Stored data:
━━━━━━━━━━
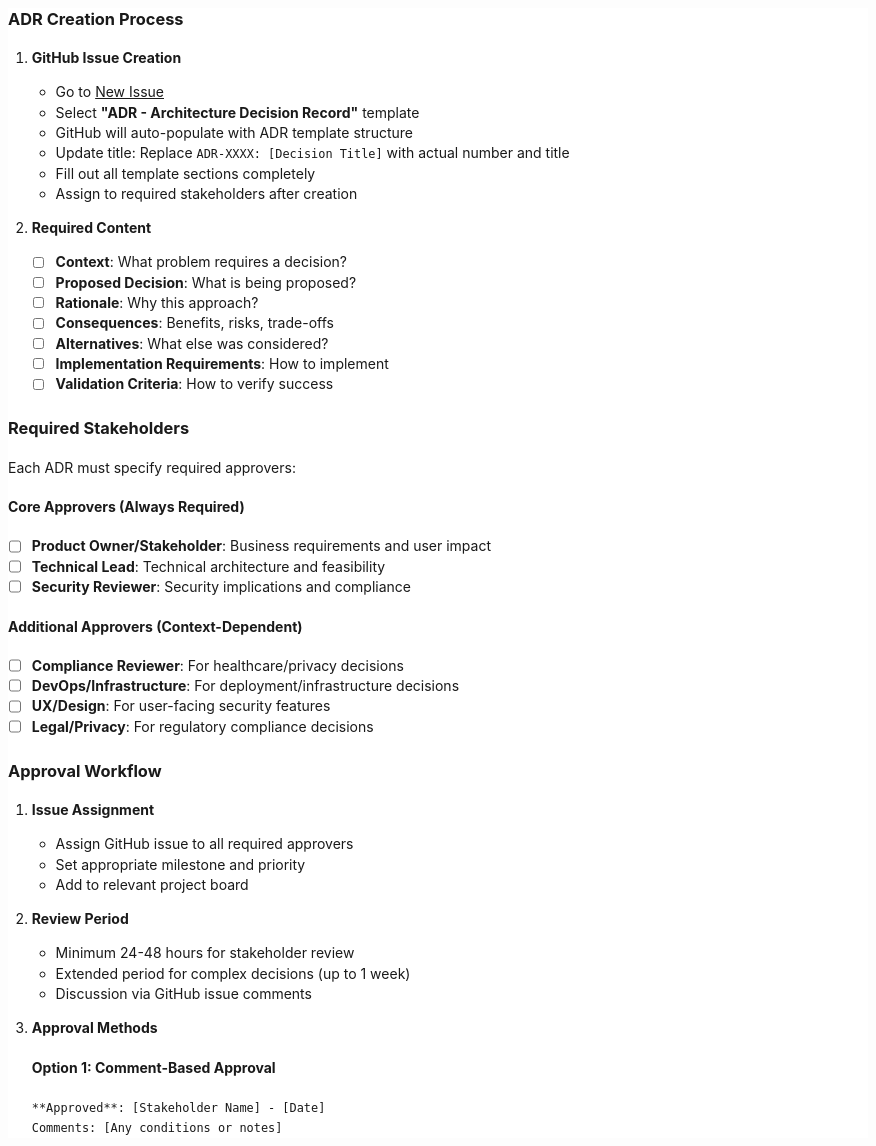 ### ADR Creation Process

1. **GitHub Issue Creation**
   - Go to [New Issue](https://github.com/FreeSideNomad/tide/issues/new/choose)
   - Select **"ADR - Architecture Decision Record"** template
   - GitHub will auto-populate with ADR template structure
   - Update title: Replace `ADR-XXXX: [Decision Title]` with actual number and title
   - Fill out all template sections completely
   - Assign to required stakeholders after creation

2. **Required Content**
   - [ ] **Context**: What problem requires a decision?
   - [ ] **Proposed Decision**: What is being proposed?
   - [ ] **Rationale**: Why this approach?
   - [ ] **Consequences**: Benefits, risks, trade-offs
   - [ ] **Alternatives**: What else was considered?
   - [ ] **Implementation Requirements**: How to implement
   - [ ] **Validation Criteria**: How to verify success

### Required Stakeholders

Each ADR must specify required approvers:

#### Core Approvers (Always Required)
- [ ] **Product Owner/Stakeholder**: Business requirements and user impact
- [ ] **Technical Lead**: Technical architecture and feasibility
- [ ] **Security Reviewer**: Security implications and compliance

#### Additional Approvers (Context-Dependent)
- [ ] **Compliance Reviewer**: For healthcare/privacy decisions
- [ ] **DevOps/Infrastructure**: For deployment/infrastructure decisions
- [ ] **UX/Design**: For user-facing security features
- [ ] **Legal/Privacy**: For regulatory compliance decisions

### Approval Workflow

1. **Issue Assignment**
   - Assign GitHub issue to all required approvers
   - Set appropriate milestone and priority
   - Add to relevant project board

2. **Review Period**
   - Minimum 24-48 hours for stakeholder review
   - Extended period for complex decisions (up to 1 week)
   - Discussion via GitHub issue comments

3. **Approval Methods**

   #### Option 1: Comment-Based Approval
   ```
   **Approved**: [Stakeholder Name] - [Date]
   Comments: [Any conditions or notes]
   ```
━━━━━━━━━━
- [Description of the task]
Out of the data above, set down the lines from the one with "- Architecture Decision" to the one with "### Required Stakeholders", both included, exactly as written and with no additions.

- [Answer to the problem]
   - Select **"ADR - Architecture Decision Record"** template
   - GitHub will auto-populate with ADR template structure
   - Update title: Replace `ADR-XXXX: [Decision Title]` with actual number and title
   - Fill out all template sections completely
   - Assign to required stakeholders after creation

2. **Required Content**
   - [ ] **Context**: What problem requires a decision?
   - [ ] **Proposed Decision**: What is being proposed?
   - [ ] **Rationale**: Why this approach?
   - [ ] **Consequences**: Benefits, risks, trade-offs
   - [ ] **Alternatives**: What else was considered?
   - [ ] **Implementation Requirements**: How to implement
   - [ ] **Validation Criteria**: How to verify success

### Required Stakeholders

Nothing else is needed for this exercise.